__Assignment__.
Please give back, word for word, each line from the start of the entries through the one in which "can be used." is found.
Available data Start Marker
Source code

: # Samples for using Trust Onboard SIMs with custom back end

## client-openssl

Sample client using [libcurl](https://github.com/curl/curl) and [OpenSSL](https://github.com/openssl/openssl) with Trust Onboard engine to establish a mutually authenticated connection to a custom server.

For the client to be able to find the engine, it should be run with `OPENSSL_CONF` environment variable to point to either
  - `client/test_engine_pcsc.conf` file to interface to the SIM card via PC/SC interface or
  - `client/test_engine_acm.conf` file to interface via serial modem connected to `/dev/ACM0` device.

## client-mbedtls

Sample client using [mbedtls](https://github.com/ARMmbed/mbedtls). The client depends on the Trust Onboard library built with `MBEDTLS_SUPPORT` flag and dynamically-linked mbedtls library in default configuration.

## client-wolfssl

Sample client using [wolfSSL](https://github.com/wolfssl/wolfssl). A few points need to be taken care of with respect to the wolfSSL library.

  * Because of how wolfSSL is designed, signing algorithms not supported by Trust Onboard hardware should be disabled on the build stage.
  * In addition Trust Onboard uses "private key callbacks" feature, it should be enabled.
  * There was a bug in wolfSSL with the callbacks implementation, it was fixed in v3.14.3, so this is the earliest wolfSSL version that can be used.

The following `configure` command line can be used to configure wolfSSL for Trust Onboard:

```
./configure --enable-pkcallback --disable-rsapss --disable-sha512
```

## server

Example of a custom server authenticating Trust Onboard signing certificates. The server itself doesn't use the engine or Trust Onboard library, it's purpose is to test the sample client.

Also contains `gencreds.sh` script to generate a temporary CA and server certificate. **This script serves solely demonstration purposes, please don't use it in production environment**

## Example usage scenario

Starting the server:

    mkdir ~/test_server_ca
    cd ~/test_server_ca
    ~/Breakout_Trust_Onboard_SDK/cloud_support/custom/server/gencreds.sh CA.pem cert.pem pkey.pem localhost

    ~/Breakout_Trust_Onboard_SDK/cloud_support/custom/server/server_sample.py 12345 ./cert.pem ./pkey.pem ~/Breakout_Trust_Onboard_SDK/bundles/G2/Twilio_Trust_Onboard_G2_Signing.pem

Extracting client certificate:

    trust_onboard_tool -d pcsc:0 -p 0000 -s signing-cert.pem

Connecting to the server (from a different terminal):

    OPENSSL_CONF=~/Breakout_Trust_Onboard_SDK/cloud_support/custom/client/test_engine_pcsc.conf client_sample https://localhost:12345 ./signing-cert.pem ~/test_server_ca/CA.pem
Available data End Marker
__Answer to the problem__.
Source code

: # Samples for using Trust Onboard SIMs with custom back end

## client-openssl

Sample client using [libcurl](https://github.com/curl/curl) and [OpenSSL](https://github.com/openssl/openssl) with Trust Onboard engine to establish a mutually authenticated connection to a custom server.

For the client to be able to find the engine, it should be run with `OPENSSL_CONF` environment variable to point to either
  - `client/test_engine_pcsc.conf` file to interface to the SIM card via PC/SC interface or
  - `client/test_engine_acm.conf` file to interface via serial modem connected to `/dev/ACM0` device.

## client-mbedtls

Sample client using [mbedtls](https://github.com/ARMmbed/mbedtls). The client depends on the Trust Onboard library built with `MBEDTLS_SUPPORT` flag and dynamically-linked mbedtls library in default configuration.

## client-wolfssl

Sample client using [wolfSSL](https://github.com/wolfssl/wolfssl). A few points need to be taken care of with respect to the wolfSSL library.

  * Because of how wolfSSL is designed, signing algorithms not supported by Trust Onboard hardware should be disabled on the build stage.
  * In addition Trust Onboard uses "private key callbacks" feature, it should be enabled.
  * There was a bug in wolfSSL with the callbacks implementation, it was fixed in v3.14.3, so this is the earliest wolfSSL version that can be used.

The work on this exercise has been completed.